_Records provided_:
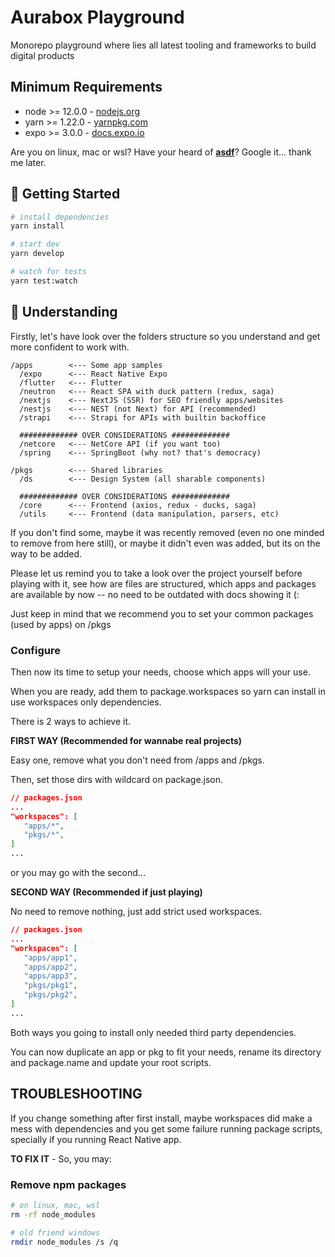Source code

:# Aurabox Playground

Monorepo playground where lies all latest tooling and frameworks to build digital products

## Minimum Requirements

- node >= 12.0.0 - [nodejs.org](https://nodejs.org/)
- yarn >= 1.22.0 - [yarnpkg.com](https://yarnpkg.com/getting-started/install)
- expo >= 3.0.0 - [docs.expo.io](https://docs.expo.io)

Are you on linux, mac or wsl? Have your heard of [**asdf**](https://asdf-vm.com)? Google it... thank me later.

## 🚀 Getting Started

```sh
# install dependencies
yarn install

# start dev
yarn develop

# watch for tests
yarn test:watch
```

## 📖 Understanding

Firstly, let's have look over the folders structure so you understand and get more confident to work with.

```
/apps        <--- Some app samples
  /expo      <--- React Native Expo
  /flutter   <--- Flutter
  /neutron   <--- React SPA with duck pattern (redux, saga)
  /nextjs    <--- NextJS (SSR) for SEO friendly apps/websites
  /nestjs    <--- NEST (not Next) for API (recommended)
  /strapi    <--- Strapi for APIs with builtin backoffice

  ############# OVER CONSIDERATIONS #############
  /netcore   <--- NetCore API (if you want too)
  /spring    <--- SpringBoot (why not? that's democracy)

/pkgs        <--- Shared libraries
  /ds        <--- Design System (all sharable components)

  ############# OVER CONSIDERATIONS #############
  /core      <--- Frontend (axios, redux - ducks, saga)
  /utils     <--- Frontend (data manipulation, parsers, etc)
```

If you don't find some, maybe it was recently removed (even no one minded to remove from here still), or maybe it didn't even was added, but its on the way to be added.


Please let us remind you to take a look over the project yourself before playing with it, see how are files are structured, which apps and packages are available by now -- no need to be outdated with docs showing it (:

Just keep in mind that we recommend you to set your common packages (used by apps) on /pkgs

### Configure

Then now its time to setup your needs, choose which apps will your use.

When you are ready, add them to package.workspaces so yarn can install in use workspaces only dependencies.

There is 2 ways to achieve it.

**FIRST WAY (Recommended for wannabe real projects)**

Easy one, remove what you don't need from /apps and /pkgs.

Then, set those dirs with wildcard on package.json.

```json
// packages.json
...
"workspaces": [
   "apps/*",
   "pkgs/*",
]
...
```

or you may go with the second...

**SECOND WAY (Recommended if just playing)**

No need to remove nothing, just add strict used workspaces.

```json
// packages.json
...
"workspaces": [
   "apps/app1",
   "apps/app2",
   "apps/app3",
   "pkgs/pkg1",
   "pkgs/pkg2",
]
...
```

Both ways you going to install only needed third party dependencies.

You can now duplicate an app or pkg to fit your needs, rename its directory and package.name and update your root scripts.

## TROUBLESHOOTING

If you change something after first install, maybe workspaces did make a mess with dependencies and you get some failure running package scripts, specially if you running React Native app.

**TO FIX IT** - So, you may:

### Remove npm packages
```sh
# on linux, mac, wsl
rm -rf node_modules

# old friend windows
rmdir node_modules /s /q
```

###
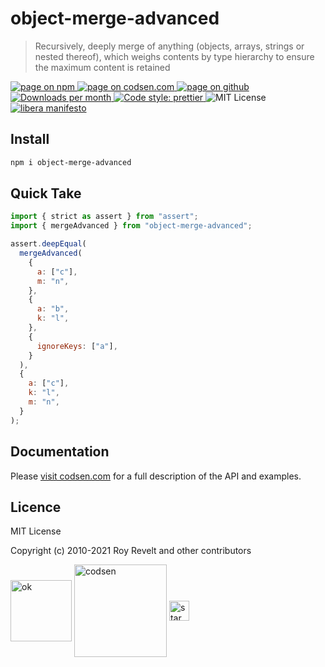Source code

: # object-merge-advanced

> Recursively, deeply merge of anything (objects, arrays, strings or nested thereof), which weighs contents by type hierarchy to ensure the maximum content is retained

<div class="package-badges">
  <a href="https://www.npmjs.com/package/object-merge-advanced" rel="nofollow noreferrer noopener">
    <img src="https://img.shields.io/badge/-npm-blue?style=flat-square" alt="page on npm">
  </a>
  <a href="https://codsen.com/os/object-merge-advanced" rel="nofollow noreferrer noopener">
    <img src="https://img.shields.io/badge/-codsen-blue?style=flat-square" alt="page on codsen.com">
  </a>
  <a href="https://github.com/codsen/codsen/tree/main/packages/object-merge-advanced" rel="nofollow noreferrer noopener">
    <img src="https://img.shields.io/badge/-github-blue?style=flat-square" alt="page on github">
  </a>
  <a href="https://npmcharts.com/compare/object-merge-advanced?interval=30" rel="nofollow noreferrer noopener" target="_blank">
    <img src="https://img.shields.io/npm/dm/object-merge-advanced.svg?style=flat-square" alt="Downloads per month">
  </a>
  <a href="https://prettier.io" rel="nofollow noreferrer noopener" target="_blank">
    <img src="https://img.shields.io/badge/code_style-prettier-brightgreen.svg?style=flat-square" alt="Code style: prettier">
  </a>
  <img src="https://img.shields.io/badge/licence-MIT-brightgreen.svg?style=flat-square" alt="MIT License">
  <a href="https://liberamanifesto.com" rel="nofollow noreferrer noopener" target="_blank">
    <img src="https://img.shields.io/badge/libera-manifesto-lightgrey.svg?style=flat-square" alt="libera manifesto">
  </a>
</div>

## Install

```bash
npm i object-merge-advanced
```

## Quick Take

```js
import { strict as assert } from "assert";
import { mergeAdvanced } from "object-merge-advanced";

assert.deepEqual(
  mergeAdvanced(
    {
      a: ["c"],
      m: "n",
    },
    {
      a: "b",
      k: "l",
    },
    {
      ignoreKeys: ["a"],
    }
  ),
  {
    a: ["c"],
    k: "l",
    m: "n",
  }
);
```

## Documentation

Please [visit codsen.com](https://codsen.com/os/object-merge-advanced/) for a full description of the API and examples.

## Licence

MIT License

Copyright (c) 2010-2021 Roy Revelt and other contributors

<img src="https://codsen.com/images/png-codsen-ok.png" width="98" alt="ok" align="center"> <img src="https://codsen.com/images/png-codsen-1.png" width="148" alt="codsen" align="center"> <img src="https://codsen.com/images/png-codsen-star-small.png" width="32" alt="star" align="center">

_Exercise brief_: The result should be the listing above, restated exactly, with no pictures in it.

_Solution_:
Source code

:# Aurabox Playground

Monorepo playground where lies all latest tooling and frameworks to build digital products

## Minimum Requirements

- node >= 12.0.0 - [nodejs.org](https://nodejs.org/)
- yarn >= 1.22.0 - [yarnpkg.com](https://yarnpkg.com/getting-started/install)
- expo >= 3.0.0 - [docs.expo.io](https://docs.expo.io)

Are you on linux, mac or wsl? Have your heard of [**asdf**](https://asdf-vm.com)? Google it... thank me later.

## 🚀 Getting Started

```sh
# install dependencies
yarn install

# start dev
yarn develop

# watch for tests
yarn test:watch
```

## 📖 Understanding

Firstly, let's have look over the folders structure so you understand and get more confident to work with.

```
/apps        <--- Some app samples
  /expo      <--- React Native Expo
  /flutter   <--- Flutter
  /neutron   <--- React SPA with duck pattern (redux, saga)
  /nextjs    <--- NextJS (SSR) for SEO friendly apps/websites
  /nestjs    <--- NEST (not Next) for API (recommended)
  /strapi    <--- Strapi for APIs with builtin backoffice

  ############# OVER CONSIDERATIONS #############
  /netcore   <--- NetCore API (if you want too)
  /spring    <--- SpringBoot (why not? that's democracy)

/pkgs        <--- Shared libraries
  /ds        <--- Design System (all sharable components)

  ############# OVER CONSIDERATIONS #############
  /core      <--- Frontend (axios, redux - ducks, saga)
  /utils     <--- Frontend (data manipulation, parsers, etc)
```

If you don't find some, maybe it was recently removed (even no one minded to remove from here still), or maybe it didn't even was added, but its on the way to be added.


Please let us remind you to take a look over the project yourself before playing with it, see how are files are structured, which apps and packages are available by now -- no need to be outdated with docs showing it (:

Just keep in mind that we recommend you to set your common packages (used by apps) on /pkgs

### Configure

Then now its time to setup your needs, choose which apps will your use.

When you are ready, add them to package.workspaces so yarn can install in use workspaces only dependencies.

There is 2 ways to achieve it.

**FIRST WAY (Recommended for wannabe real projects)**

Easy one, remove what you don't need from /apps and /pkgs.

Then, set those dirs with wildcard on package.json.

```json
// packages.json
...
"workspaces": [
   "apps/*",
   "pkgs/*",
]
...
```

or you may go with the second...

**SECOND WAY (Recommended if just playing)**

No need to remove nothing, just add strict used workspaces.

```json
// packages.json
...
"workspaces": [
   "apps/app1",
   "apps/app2",
   "apps/app3",
   "pkgs/pkg1",
   "pkgs/pkg2",
]
...
```

Both ways you going to install only needed third party dependencies.

You can now duplicate an app or pkg to fit your needs, rename its directory and package.name and update your root scripts.

## TROUBLESHOOTING

If you change something after first install, maybe workspaces did make a mess with dependencies and you get some failure running package scripts, specially if you running React Native app.

**TO FIX IT** - So, you may:

### Remove npm packages
```sh
# on linux, mac, wsl
rm -rf node_modules

# old friend windows
rmdir node_modules /s /q
```

###
Source code

: # object-merge-advanced

> Recursively, deeply merge of anything (objects, arrays, strings or nested thereof), which weighs contents by type hierarchy to ensure the maximum content is retained

<div class="package-badges">
  <a href="https://www.npmjs.com/package/object-merge-advanced" rel="nofollow noreferrer noopener">
    <img src="https://img.shields.io/badge/-npm-blue?style=flat-square" alt="page on npm">
  </a>
  <a href="https://codsen.com/os/object-merge-advanced" rel="nofollow noreferrer noopener">
    <img src="https://img.shields.io/badge/-codsen-blue?style=flat-square" alt="page on codsen.com">
  </a>
  <a href="https://github.com/codsen/codsen/tree/main/packages/object-merge-advanced" rel="nofollow noreferrer noopener">
    <img src="https://img.shields.io/badge/-github-blue?style=flat-square" alt="page on github">
  </a>
  <a href="https://npmcharts.com/compare/object-merge-advanced?interval=30" rel="nofollow noreferrer noopener" target="_blank">
    <img src="https://img.shields.io/npm/dm/object-merge-advanced.svg?style=flat-square" alt="Downloads per month">
  </a>
  <a href="https://prettier.io" rel="nofollow noreferrer noopener" target="_blank">
    <img src="https://img.shields.io/badge/code_style-prettier-brightgreen.svg?style=flat-square" alt="Code style: prettier">
  </a>
  <img src="https://img.shields.io/badge/licence-MIT-brightgreen.svg?style=flat-square" alt="MIT License">
  <a href="https://liberamanifesto.com" rel="nofollow noreferrer noopener" target="_blank">
    <img src="https://img.shields.io/badge/libera-manifesto-lightgrey.svg?style=flat-square" alt="libera manifesto">
  </a>
</div>

## Install

```bash
npm i object-merge-advanced
```

## Quick Take

```js
import { strict as assert } from "assert";
import { mergeAdvanced } from "object-merge-advanced";

assert.deepEqual(
  mergeAdvanced(
    {
      a: ["c"],
      m: "n",
    },
    {
      a: "b",
      k: "l",
    },
    {
      ignoreKeys: ["a"],
    }
  ),
  {
    a: ["c"],
    k: "l",
    m: "n",
  }
);
```

## Documentation

Please [visit codsen.com](https://codsen.com/os/object-merge-advanced/) for a full description of the API and examples.

## Licence

MIT License

Copyright (c) 2010-2021 Roy Revelt and other contributors

<img src="https://codsen.com/images/png-codsen-ok.png" width="98" alt="ok" align="center"> <img src="https://codsen.com/images/png-codsen-1.png" width="148" alt="codsen" align="center"> <img src="https://codsen.com/images/png-codsen-star-small.png" width="32" alt="star" align="center">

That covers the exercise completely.